Would you repeat exactly the part of the listing below that runs from the line containing "existing Card with a confirmed" down to the line containing "existing Card with an", inclusive, and nothing else?

-*-

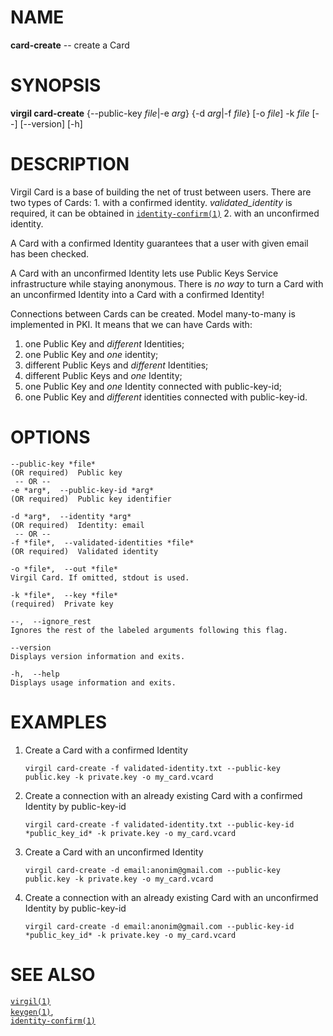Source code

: NAME
====

**card-create** -- create a Card

SYNOPSIS
========

**virgil card-create** {--public-key *file*|-e *arg*} {-d *arg*|-f
*file*} \[-o *file*\] -k *file* \[--\] \[--version\] \[-h\]

DESCRIPTION
===========

Virgil Card is a base of building the net of trust between users. There
are two types of Cards: 1. with a confirmed identity.
*validated\_identity* is required, it can be obtained in
[`identity-confirm(1)`](../markdown/identity-confirm.1.md) 2. with an
unconfirmed identity.

A Card with a confirmed Identity guarantees that a user with given email
has been checked.

A Card with an unconfirmed Identity lets use Public Keys Service
infrastructure while staying anonymous. There is *no way* to turn a Card
with an unconfirmed Identity into a Card with a confirmed Identity!

Connections between Cards can be created. Model many-to-many is
implemented in PKI. It means that we can have Cards with:  
1. one Public Key and *different* Identities;  
1. one Public Key and *one* identity;  
1. different Public Keys and *different* Identities;  
1. different Public Keys and *one* Identity;  
1. one Public Key and *one* Identity connected with public-key-id;  
1. one Public Key and *different* identities connected with
public-key-id.

OPTIONS
=======

    --public-key *file*
    (OR required)  Public key
     -- OR --
    -e *arg*,  --public-key-id *arg*
    (OR required)  Public key identifier

    -d *arg*,  --identity *arg*
    (OR required)  Identity: email
     -- OR --
    -f *file*,  --validated-identities *file*
    (OR required)  Validated identity

    -o *file*,  --out *file*
    Virgil Card. If omitted, stdout is used.

    -k *file*,  --key *file*
    (required)  Private key

    --,  --ignore_rest
    Ignores the rest of the labeled arguments following this flag.

    --version
    Displays version information and exits.

    -h,  --help
    Displays usage information and exits.

EXAMPLES
========

1.  Create a Card with a confirmed Identity

        virgil card-create -f validated-identity.txt --public-key public.key -k private.key -o my_card.vcard

2.  Create a connection with an already existing Card with a confirmed
    Identity by public-key-id

        virgil card-create -f validated-identity.txt --public-key-id *public_key_id* -k private.key -o my_card.vcard

3.  Create a Card with an unconfirmed Identity

        virgil card-create -d email:anonim@gmail.com --public-key public.key -k private.key -o my_card.vcard

4.  Create a connection with an already existing Card with an
    unconfirmed Identity by public-key-id

        virgil card-create -d email:anonim@gmail.com --public-key-id *public_key_id* -k private.key -o my_card.vcard

SEE ALSO
========

[`virgil(1)`](../markdown/virgil.1.md)  
[`keygen(1)`](../markdown/keygen.1.md),  
[`identity-confirm(1)`](../markdown/identity-confirm.1.md)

-*-

### Result
2.  Create a connection with an already existing Card with a confirmed
    Identity by public-key-id

        virgil card-create -f validated-identity.txt --public-key-id *public_key_id* -k private.key -o my_card.vcard

3.  Create a Card with an unconfirmed Identity

        virgil card-create -d email:anonim@gmail.com --public-key public.key -k private.key -o my_card.vcard

4.  Create a connection with an already existing Card with an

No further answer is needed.